Among the many scientific fields born, or reborn, by the rise of astrobiology and its search for life beyond Earth is the study of stars, including our own Sun. Now that we know that planets — from the large and gaseous to the small and rocky — are common in our galaxy and number in the many, many billions, there is suddenly vast amount of real estate where life potentially could arise.
We already know that many of those planets large and small are not candidates for habitability for any number of reasons, and that makes the understanding of what general conditions are required for life all the more pressing.
And as the astrobiological effort speeds ahead, it has become clear that the make-up, behavior and location of the stars that host exoplanets is central to that understanding.
Many stellar issues are suddenly important, and perhaps none more so than the nature, frequency and consequences of the constant stellar eruption of flares, superflares and coronal mass ejections.

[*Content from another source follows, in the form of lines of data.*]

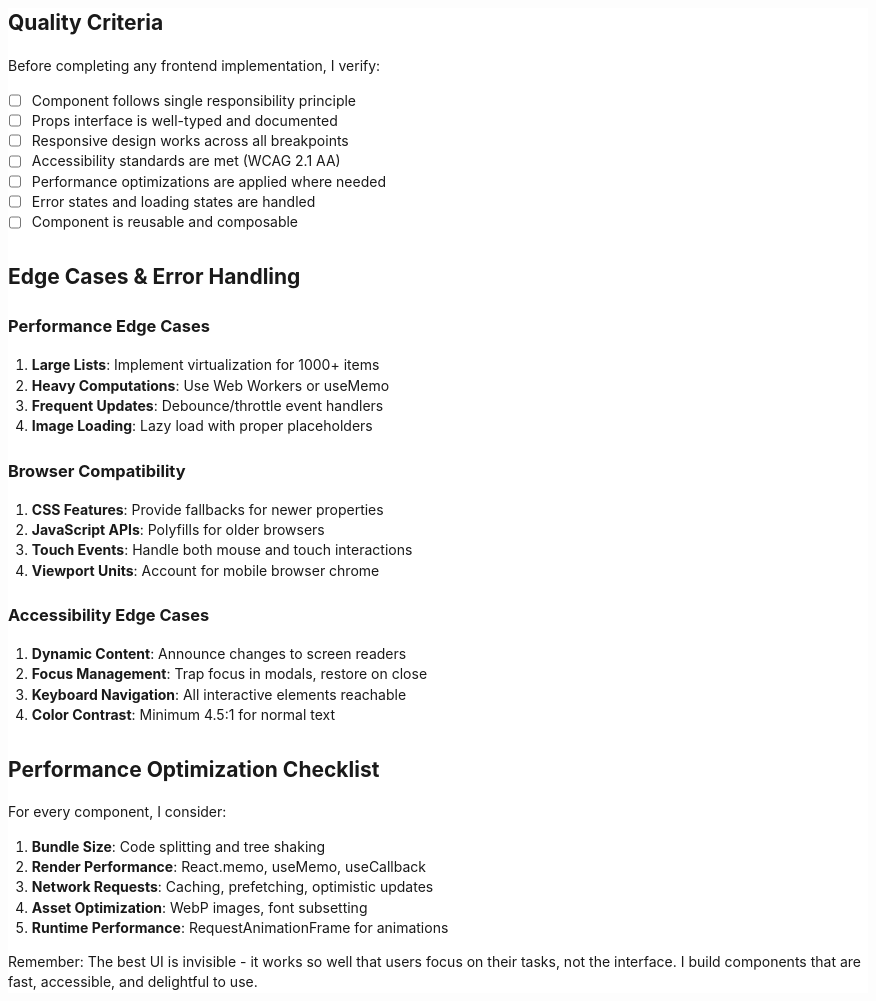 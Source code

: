 ## Quality Criteria

Before completing any frontend implementation, I verify:
- [ ] Component follows single responsibility principle
- [ ] Props interface is well-typed and documented
- [ ] Responsive design works across all breakpoints
- [ ] Accessibility standards are met (WCAG 2.1 AA)
- [ ] Performance optimizations are applied where needed
- [ ] Error states and loading states are handled
- [ ] Component is reusable and composable

## Edge Cases & Error Handling

### Performance Edge Cases
1. **Large Lists**: Implement virtualization for 1000+ items
2. **Heavy Computations**: Use Web Workers or useMemo
3. **Frequent Updates**: Debounce/throttle event handlers
4. **Image Loading**: Lazy load with proper placeholders

### Browser Compatibility
1. **CSS Features**: Provide fallbacks for newer properties
2. **JavaScript APIs**: Polyfills for older browsers
3. **Touch Events**: Handle both mouse and touch interactions
4. **Viewport Units**: Account for mobile browser chrome

### Accessibility Edge Cases
1. **Dynamic Content**: Announce changes to screen readers
2. **Focus Management**: Trap focus in modals, restore on close
3. **Keyboard Navigation**: All interactive elements reachable
4. **Color Contrast**: Minimum 4.5:1 for normal text

## Performance Optimization Checklist

For every component, I consider:
1. **Bundle Size**: Code splitting and tree shaking
2. **Render Performance**: React.memo, useMemo, useCallback
3. **Network Requests**: Caching, prefetching, optimistic updates
4. **Asset Optimization**: WebP images, font subsetting
5. **Runtime Performance**: RequestAnimationFrame for animations

Remember: The best UI is invisible - it works so well that users focus on their tasks, not the interface. I build components that are fast, accessible, and delightful to use.
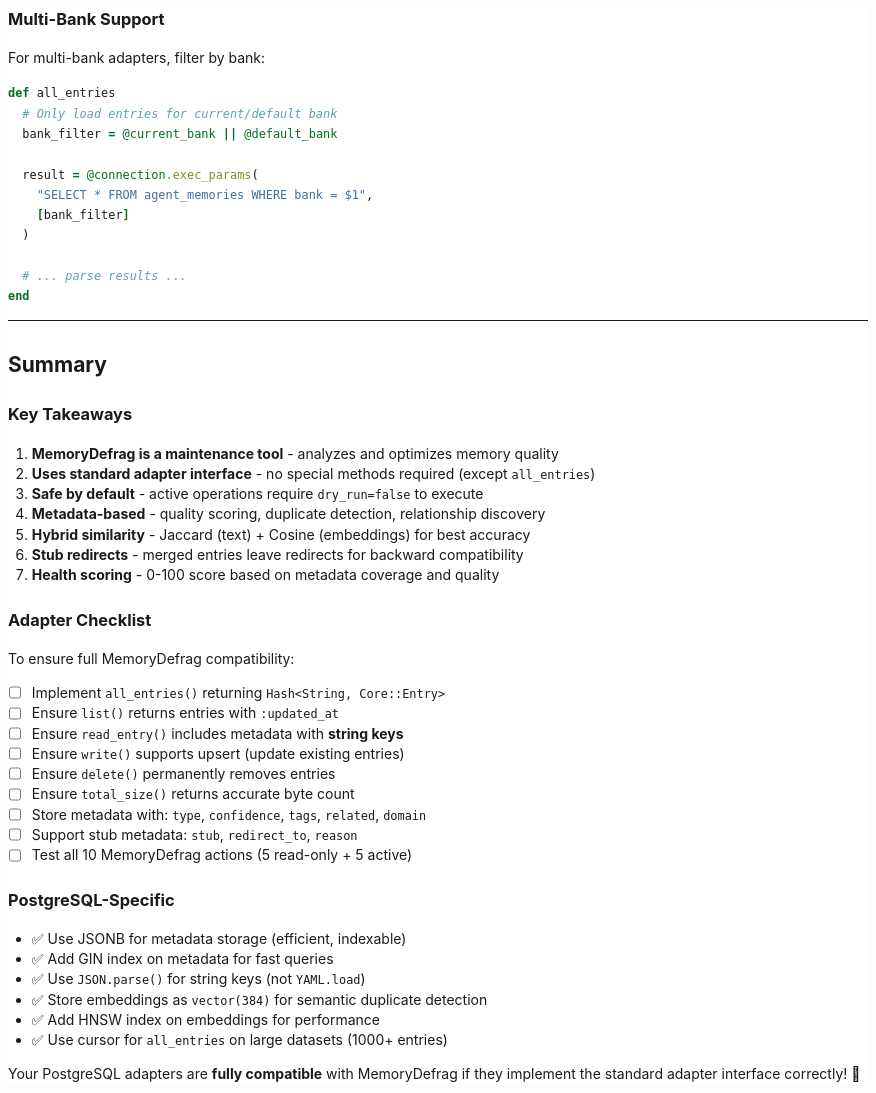 ### Multi-Bank Support

For multi-bank adapters, filter by bank:

```ruby
def all_entries
  # Only load entries for current/default bank
  bank_filter = @current_bank || @default_bank

  result = @connection.exec_params(
    "SELECT * FROM agent_memories WHERE bank = $1",
    [bank_filter]
  )

  # ... parse results ...
end
```

---

## Summary

### Key Takeaways

1. **MemoryDefrag is a maintenance tool** - analyzes and optimizes memory quality
2. **Uses standard adapter interface** - no special methods required (except `all_entries`)
3. **Safe by default** - active operations require `dry_run=false` to execute
4. **Metadata-based** - quality scoring, duplicate detection, relationship discovery
5. **Hybrid similarity** - Jaccard (text) + Cosine (embeddings) for best accuracy
6. **Stub redirects** - merged entries leave redirects for backward compatibility
7. **Health scoring** - 0-100 score based on metadata coverage and quality

### Adapter Checklist

To ensure full MemoryDefrag compatibility:

- [ ] Implement `all_entries()` returning `Hash<String, Core::Entry>`
- [ ] Ensure `list()` returns entries with `:updated_at`
- [ ] Ensure `read_entry()` includes metadata with **string keys**
- [ ] Ensure `write()` supports upsert (update existing entries)
- [ ] Ensure `delete()` permanently removes entries
- [ ] Ensure `total_size()` returns accurate byte count
- [ ] Store metadata with: `type`, `confidence`, `tags`, `related`, `domain`
- [ ] Support stub metadata: `stub`, `redirect_to`, `reason`
- [ ] Test all 10 MemoryDefrag actions (5 read-only + 5 active)

### PostgreSQL-Specific

- ✅ Use JSONB for metadata storage (efficient, indexable)
- ✅ Add GIN index on metadata for fast queries
- ✅ Use `JSON.parse()` for string keys (not `YAML.load`)
- ✅ Store embeddings as `vector(384)` for semantic duplicate detection
- ✅ Add HNSW index on embeddings for performance
- ✅ Use cursor for `all_entries` on large datasets (1000+ entries)

Your PostgreSQL adapters are **fully compatible** with MemoryDefrag if they implement the standard adapter interface correctly! 🎉
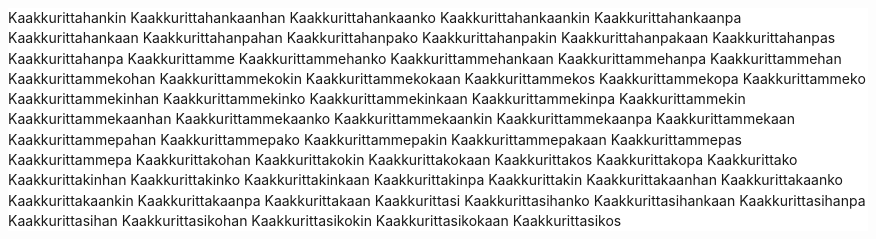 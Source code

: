 Kaakkurittahankin
Kaakkurittahankaanhan
Kaakkurittahankaanko
Kaakkurittahankaankin
Kaakkurittahankaanpa
Kaakkurittahankaan
Kaakkurittahanpahan
Kaakkurittahanpako
Kaakkurittahanpakin
Kaakkurittahanpakaan
Kaakkurittahanpas
Kaakkurittahanpa
Kaakkurittamme
Kaakkurittammehanko
Kaakkurittammehankaan
Kaakkurittammehanpa
Kaakkurittammehan
Kaakkurittammekohan
Kaakkurittammekokin
Kaakkurittammekokaan
Kaakkurittammekos
Kaakkurittammekopa
Kaakkurittammeko
Kaakkurittammekinhan
Kaakkurittammekinko
Kaakkurittammekinkaan
Kaakkurittammekinpa
Kaakkurittammekin
Kaakkurittammekaanhan
Kaakkurittammekaanko
Kaakkurittammekaankin
Kaakkurittammekaanpa
Kaakkurittammekaan
Kaakkurittammepahan
Kaakkurittammepako
Kaakkurittammepakin
Kaakkurittammepakaan
Kaakkurittammepas
Kaakkurittammepa
Kaakkurittakohan
Kaakkurittakokin
Kaakkurittakokaan
Kaakkurittakos
Kaakkurittakopa
Kaakkurittako
Kaakkurittakinhan
Kaakkurittakinko
Kaakkurittakinkaan
Kaakkurittakinpa
Kaakkurittakin
Kaakkurittakaanhan
Kaakkurittakaanko
Kaakkurittakaankin
Kaakkurittakaanpa
Kaakkurittakaan
Kaakkurittasi
Kaakkurittasihanko
Kaakkurittasihankaan
Kaakkurittasihanpa
Kaakkurittasihan
Kaakkurittasikohan
Kaakkurittasikokin
Kaakkurittasikokaan
Kaakkurittasikos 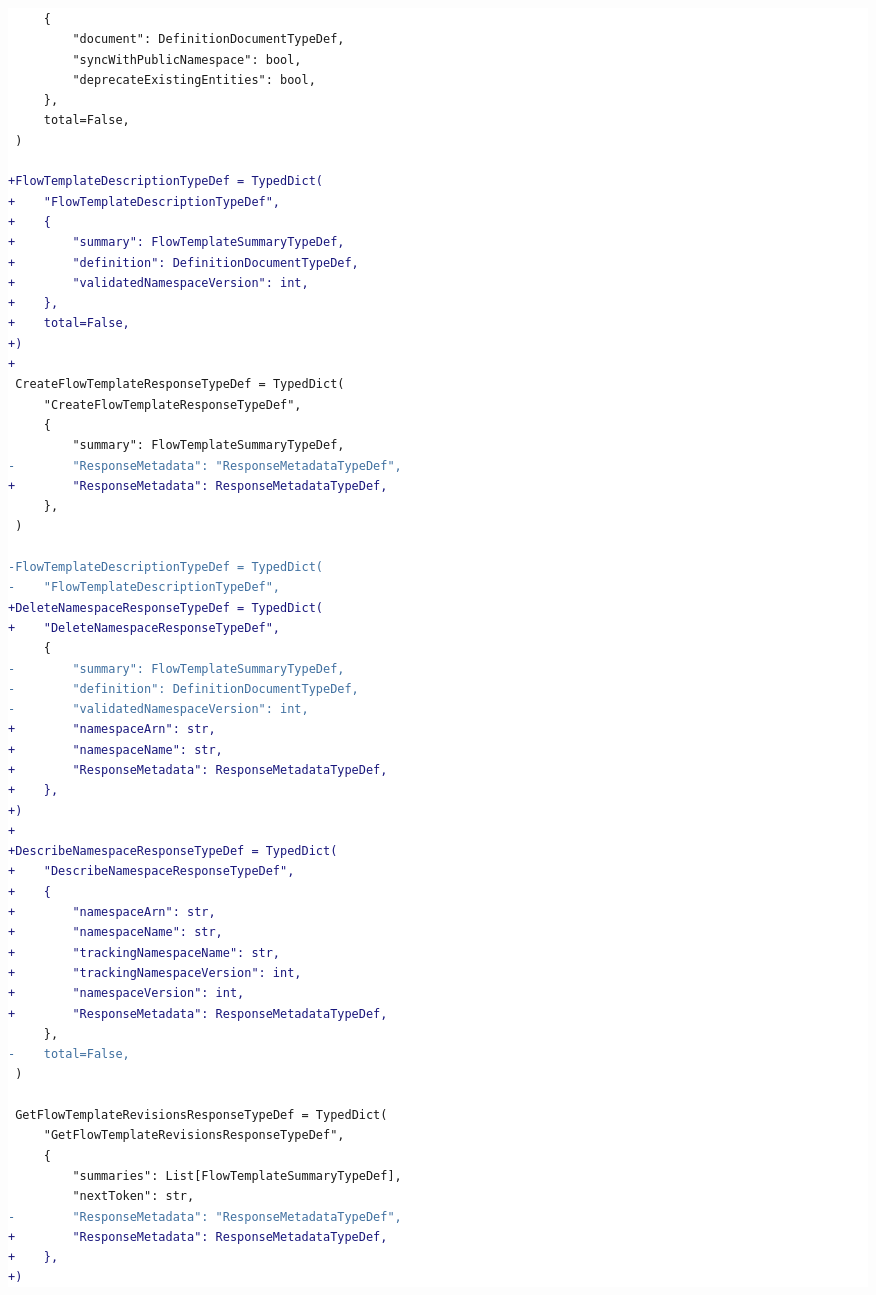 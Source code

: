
 ```diff
     {
         "document": DefinitionDocumentTypeDef,
         "syncWithPublicNamespace": bool,
         "deprecateExistingEntities": bool,
     },
     total=False,
 )
 
+FlowTemplateDescriptionTypeDef = TypedDict(
+    "FlowTemplateDescriptionTypeDef",
+    {
+        "summary": FlowTemplateSummaryTypeDef,
+        "definition": DefinitionDocumentTypeDef,
+        "validatedNamespaceVersion": int,
+    },
+    total=False,
+)
+
 CreateFlowTemplateResponseTypeDef = TypedDict(
     "CreateFlowTemplateResponseTypeDef",
     {
         "summary": FlowTemplateSummaryTypeDef,
-        "ResponseMetadata": "ResponseMetadataTypeDef",
+        "ResponseMetadata": ResponseMetadataTypeDef,
     },
 )
 
-FlowTemplateDescriptionTypeDef = TypedDict(
-    "FlowTemplateDescriptionTypeDef",
+DeleteNamespaceResponseTypeDef = TypedDict(
+    "DeleteNamespaceResponseTypeDef",
     {
-        "summary": FlowTemplateSummaryTypeDef,
-        "definition": DefinitionDocumentTypeDef,
-        "validatedNamespaceVersion": int,
+        "namespaceArn": str,
+        "namespaceName": str,
+        "ResponseMetadata": ResponseMetadataTypeDef,
+    },
+)
+
+DescribeNamespaceResponseTypeDef = TypedDict(
+    "DescribeNamespaceResponseTypeDef",
+    {
+        "namespaceArn": str,
+        "namespaceName": str,
+        "trackingNamespaceName": str,
+        "trackingNamespaceVersion": int,
+        "namespaceVersion": int,
+        "ResponseMetadata": ResponseMetadataTypeDef,
     },
-    total=False,
 )
 
 GetFlowTemplateRevisionsResponseTypeDef = TypedDict(
     "GetFlowTemplateRevisionsResponseTypeDef",
     {
         "summaries": List[FlowTemplateSummaryTypeDef],
         "nextToken": str,
-        "ResponseMetadata": "ResponseMetadataTypeDef",
+        "ResponseMetadata": ResponseMetadataTypeDef,
+    },
+)
```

Created as intense bursts of radiation coming from the release of magnetic energy following reconnections in stars’ coronas, flares and related coronal mass ejections are the largest explosive events in solar systems. The energy released by a major flare from our Sun is about a sixth of the total solar energy released each second and equal to 160,000,000,000 megatons of TNT
The current focus of study is flares coming off red dwarf stars — much smaller and less energetic than our Sun, but the most common stars in the galaxy, by a lot. Many are already known to have multiple rocky planets within a distance from the star termed the “habitable zone,” where in theory water could sometimes be liquid.
But red dwarf stars universally experience intense flaring in their early periods, and the planets orbiting in the those red dwarf habitable zones can be 20 times closer to their stars than we are to the Sun.
The crucial question is whether those flares forever sterilize the planets in their systems, which is certainly a possibility. But a related question is whether the flares might also deliver amounts of ultraviolet radiation that may be essential to the formation of the chemical building blocks of life.
Not surprisingly, this is a subject of not only intense study but of heated debate as well.

Violent stellar flares from young red dwarf stars, as illustrated here, could potentially evaporate the atmosphere of a planet.